▶ **Problem to work on**: From the entries that follow, report every line in which "creating" occurs.

★ ★ ★

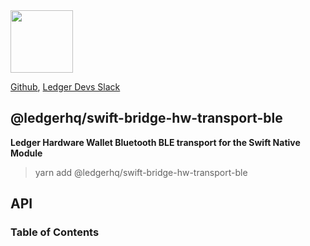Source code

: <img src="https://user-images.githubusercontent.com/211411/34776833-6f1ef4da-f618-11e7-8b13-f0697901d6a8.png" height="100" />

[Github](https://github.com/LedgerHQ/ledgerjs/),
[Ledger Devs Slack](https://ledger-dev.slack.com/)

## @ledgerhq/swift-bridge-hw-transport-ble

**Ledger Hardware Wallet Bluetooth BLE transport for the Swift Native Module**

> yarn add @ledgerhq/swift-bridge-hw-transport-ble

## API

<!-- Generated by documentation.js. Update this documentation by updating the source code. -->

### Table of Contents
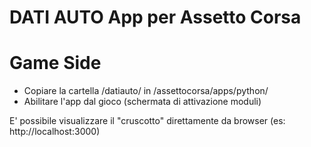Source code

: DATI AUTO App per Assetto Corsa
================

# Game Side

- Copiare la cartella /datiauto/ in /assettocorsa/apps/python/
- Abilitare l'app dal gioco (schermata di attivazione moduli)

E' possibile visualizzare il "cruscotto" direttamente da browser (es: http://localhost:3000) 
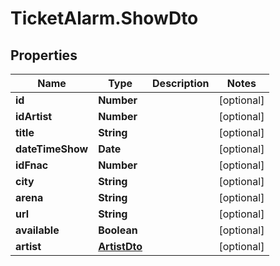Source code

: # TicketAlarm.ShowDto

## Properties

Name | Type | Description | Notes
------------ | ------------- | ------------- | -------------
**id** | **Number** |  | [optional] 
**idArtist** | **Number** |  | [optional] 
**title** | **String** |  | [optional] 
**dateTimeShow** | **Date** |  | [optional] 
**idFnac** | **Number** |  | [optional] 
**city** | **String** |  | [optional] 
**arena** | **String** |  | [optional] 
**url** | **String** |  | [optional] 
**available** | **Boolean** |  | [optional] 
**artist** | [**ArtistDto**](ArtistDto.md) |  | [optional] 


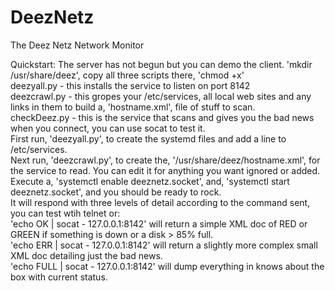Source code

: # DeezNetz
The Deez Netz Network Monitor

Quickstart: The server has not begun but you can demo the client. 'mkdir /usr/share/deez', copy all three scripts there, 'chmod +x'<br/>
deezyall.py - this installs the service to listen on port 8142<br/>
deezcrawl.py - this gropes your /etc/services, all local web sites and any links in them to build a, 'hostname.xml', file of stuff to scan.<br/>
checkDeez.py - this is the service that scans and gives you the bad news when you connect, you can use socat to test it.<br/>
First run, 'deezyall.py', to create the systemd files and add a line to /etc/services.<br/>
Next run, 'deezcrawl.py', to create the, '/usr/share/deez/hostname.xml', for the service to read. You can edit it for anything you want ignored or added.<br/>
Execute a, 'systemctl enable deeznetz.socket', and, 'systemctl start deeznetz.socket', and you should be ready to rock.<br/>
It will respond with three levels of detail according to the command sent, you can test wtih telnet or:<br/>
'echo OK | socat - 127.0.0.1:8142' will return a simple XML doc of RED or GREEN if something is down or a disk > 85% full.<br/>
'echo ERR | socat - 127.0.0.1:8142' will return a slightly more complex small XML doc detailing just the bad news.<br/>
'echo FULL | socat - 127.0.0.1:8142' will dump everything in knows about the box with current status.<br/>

★ ★ ★

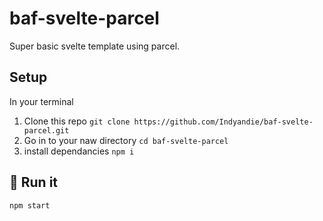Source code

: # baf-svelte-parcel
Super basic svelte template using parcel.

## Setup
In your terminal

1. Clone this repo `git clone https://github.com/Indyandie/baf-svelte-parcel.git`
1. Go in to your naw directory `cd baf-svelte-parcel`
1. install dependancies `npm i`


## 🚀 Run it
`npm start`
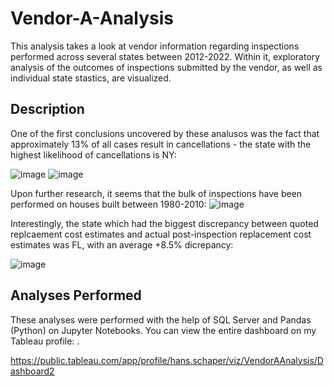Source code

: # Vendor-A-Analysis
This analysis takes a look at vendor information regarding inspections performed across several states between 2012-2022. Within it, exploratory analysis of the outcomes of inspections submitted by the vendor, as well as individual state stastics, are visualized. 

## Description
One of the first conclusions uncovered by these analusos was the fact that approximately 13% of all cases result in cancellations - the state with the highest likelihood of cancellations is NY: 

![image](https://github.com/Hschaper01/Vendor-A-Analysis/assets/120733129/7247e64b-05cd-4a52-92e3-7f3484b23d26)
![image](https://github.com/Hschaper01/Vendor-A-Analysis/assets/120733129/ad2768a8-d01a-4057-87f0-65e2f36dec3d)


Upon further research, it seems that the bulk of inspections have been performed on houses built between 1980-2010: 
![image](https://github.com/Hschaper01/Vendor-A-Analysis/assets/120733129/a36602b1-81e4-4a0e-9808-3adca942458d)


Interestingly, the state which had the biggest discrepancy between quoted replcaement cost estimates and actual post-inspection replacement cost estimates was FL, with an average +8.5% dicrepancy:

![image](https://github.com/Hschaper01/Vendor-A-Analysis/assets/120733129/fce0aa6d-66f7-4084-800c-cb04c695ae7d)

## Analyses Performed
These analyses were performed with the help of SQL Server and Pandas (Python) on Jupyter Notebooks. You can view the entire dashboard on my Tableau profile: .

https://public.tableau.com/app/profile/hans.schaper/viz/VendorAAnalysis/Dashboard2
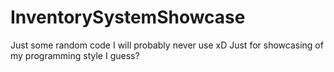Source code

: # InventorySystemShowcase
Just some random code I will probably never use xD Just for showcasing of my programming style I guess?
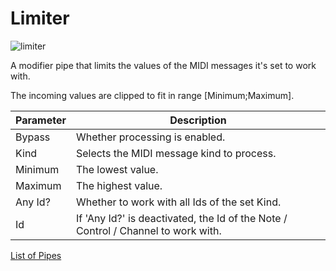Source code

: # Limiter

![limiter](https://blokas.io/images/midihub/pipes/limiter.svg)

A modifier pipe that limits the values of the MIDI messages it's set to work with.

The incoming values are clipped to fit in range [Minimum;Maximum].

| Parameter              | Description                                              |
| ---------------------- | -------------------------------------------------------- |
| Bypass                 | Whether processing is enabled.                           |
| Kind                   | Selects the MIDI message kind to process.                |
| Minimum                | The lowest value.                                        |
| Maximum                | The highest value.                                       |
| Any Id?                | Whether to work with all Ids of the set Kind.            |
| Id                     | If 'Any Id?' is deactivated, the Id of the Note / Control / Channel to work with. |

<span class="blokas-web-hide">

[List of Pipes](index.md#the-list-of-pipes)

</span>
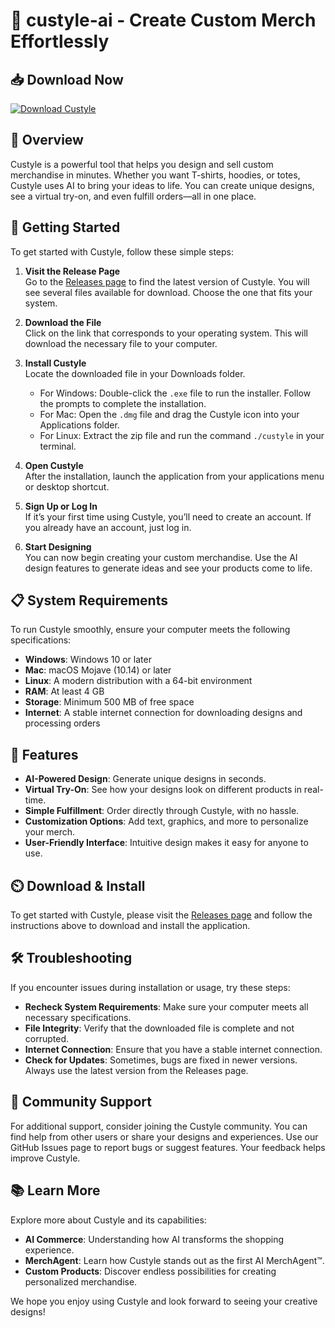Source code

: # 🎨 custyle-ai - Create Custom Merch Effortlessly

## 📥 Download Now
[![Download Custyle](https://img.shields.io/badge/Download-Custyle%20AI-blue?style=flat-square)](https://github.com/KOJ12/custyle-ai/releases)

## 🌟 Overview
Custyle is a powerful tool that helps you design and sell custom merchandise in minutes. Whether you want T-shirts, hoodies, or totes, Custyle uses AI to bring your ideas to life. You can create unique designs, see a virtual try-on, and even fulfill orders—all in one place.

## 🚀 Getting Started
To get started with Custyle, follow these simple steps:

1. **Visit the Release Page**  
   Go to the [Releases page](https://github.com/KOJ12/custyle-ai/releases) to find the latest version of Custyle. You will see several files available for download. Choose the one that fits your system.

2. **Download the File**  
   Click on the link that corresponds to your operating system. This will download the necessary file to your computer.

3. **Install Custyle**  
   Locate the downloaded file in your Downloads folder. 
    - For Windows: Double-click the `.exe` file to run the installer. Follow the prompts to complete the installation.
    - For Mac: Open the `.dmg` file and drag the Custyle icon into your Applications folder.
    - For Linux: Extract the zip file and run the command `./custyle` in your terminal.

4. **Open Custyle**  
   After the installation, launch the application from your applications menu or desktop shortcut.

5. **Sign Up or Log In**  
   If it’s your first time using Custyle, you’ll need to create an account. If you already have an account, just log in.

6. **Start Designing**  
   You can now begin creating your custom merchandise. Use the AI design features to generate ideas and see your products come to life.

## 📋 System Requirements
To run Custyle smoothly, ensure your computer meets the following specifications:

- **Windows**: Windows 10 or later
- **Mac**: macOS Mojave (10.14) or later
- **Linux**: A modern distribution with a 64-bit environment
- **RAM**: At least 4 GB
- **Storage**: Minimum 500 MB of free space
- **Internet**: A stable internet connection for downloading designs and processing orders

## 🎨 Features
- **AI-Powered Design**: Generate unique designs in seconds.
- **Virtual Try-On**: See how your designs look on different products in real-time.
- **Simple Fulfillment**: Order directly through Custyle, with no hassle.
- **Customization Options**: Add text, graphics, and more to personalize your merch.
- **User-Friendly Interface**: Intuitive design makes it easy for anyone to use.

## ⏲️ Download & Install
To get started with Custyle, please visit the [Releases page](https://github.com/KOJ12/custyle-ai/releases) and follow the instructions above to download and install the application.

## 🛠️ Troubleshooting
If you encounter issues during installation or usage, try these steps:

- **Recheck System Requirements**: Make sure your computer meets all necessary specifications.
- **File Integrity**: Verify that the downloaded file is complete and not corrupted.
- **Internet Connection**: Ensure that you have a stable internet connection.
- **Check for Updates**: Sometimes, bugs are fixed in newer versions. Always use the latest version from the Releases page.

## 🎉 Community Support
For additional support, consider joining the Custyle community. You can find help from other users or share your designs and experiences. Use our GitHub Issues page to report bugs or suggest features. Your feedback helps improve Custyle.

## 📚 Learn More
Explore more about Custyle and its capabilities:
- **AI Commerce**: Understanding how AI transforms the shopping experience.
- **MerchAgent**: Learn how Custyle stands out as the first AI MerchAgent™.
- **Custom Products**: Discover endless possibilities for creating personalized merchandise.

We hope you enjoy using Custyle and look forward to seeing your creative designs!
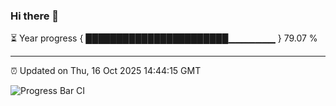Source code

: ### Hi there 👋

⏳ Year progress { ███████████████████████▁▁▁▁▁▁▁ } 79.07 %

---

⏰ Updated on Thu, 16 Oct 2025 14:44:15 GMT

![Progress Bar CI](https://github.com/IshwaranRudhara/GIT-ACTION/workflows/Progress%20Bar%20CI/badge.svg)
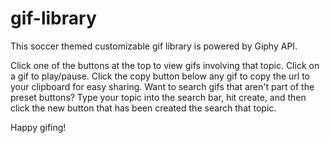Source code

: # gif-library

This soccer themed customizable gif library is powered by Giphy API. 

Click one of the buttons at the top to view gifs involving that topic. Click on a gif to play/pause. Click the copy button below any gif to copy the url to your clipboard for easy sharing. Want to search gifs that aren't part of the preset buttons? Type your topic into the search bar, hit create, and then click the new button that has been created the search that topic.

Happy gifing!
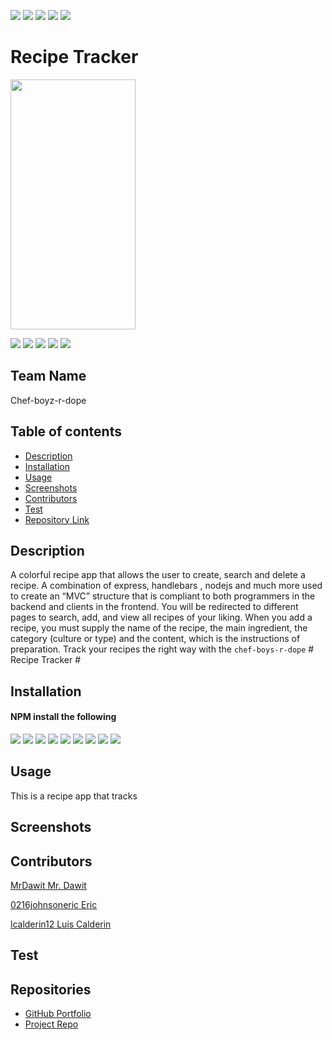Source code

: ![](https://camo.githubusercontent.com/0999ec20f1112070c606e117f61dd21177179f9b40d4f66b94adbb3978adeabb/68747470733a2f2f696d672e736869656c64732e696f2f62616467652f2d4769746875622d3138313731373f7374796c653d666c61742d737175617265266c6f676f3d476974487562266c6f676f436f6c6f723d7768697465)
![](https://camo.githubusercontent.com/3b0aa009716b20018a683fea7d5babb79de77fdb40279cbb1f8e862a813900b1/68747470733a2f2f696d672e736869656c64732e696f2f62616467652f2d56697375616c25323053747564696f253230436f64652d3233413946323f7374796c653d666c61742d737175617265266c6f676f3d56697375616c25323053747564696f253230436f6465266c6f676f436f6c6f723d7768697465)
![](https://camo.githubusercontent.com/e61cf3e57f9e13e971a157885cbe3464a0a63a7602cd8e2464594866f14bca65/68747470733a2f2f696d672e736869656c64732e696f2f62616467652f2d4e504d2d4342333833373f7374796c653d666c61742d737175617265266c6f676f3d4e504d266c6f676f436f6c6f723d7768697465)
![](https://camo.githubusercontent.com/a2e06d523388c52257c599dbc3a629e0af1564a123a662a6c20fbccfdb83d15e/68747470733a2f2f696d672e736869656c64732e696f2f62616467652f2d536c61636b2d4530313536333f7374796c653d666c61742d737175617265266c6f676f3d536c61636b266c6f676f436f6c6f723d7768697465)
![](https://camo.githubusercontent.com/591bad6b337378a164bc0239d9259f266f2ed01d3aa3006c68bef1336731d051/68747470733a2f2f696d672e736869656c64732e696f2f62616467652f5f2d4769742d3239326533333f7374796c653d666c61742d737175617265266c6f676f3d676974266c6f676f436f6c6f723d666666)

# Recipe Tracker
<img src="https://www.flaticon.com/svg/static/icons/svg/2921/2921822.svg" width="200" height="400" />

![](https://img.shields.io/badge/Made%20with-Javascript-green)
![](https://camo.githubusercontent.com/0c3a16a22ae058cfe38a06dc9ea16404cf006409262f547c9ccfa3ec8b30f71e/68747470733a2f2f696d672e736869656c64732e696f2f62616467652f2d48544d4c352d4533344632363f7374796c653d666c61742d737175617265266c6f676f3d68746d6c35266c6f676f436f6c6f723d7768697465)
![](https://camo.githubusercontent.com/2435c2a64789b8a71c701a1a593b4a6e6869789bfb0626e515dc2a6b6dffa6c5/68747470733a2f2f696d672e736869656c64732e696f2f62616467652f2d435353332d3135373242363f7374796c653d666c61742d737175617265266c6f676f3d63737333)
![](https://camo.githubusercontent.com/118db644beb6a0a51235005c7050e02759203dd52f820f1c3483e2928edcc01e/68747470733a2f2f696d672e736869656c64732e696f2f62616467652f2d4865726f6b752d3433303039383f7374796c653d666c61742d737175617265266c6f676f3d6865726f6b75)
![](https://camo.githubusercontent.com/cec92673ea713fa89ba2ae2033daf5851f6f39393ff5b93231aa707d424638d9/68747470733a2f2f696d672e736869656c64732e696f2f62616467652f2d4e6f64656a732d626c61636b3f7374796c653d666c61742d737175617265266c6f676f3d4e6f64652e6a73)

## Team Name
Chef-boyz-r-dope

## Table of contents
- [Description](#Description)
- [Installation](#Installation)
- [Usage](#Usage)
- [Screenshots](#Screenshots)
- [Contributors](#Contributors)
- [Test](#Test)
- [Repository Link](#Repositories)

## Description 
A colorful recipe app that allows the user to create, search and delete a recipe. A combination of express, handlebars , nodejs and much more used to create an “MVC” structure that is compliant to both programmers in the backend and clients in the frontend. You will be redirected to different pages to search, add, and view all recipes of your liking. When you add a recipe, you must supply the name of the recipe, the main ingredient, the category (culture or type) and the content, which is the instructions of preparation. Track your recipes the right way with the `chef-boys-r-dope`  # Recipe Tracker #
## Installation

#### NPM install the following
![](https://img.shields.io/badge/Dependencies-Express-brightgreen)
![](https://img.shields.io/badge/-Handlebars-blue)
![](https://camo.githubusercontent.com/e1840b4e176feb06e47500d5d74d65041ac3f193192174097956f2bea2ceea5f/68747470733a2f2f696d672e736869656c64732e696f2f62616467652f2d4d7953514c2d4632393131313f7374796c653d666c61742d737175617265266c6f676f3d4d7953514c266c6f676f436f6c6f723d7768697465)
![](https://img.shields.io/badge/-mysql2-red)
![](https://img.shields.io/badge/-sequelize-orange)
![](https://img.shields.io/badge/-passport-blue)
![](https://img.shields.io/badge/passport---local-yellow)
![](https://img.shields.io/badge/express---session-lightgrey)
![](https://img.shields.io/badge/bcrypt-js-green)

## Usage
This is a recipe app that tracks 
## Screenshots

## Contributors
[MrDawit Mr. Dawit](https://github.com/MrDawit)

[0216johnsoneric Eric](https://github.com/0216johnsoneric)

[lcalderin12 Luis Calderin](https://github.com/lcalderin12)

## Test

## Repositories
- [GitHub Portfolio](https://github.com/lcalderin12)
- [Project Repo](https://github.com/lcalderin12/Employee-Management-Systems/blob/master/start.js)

★ ★ ★

▶ **Output for this exercise**:
   You can now begin creating your custom merchandise. Use the AI design features to generate ideas and see your products come to life.
- **Custom Products**: Discover endless possibilities for creating personalized merchandise.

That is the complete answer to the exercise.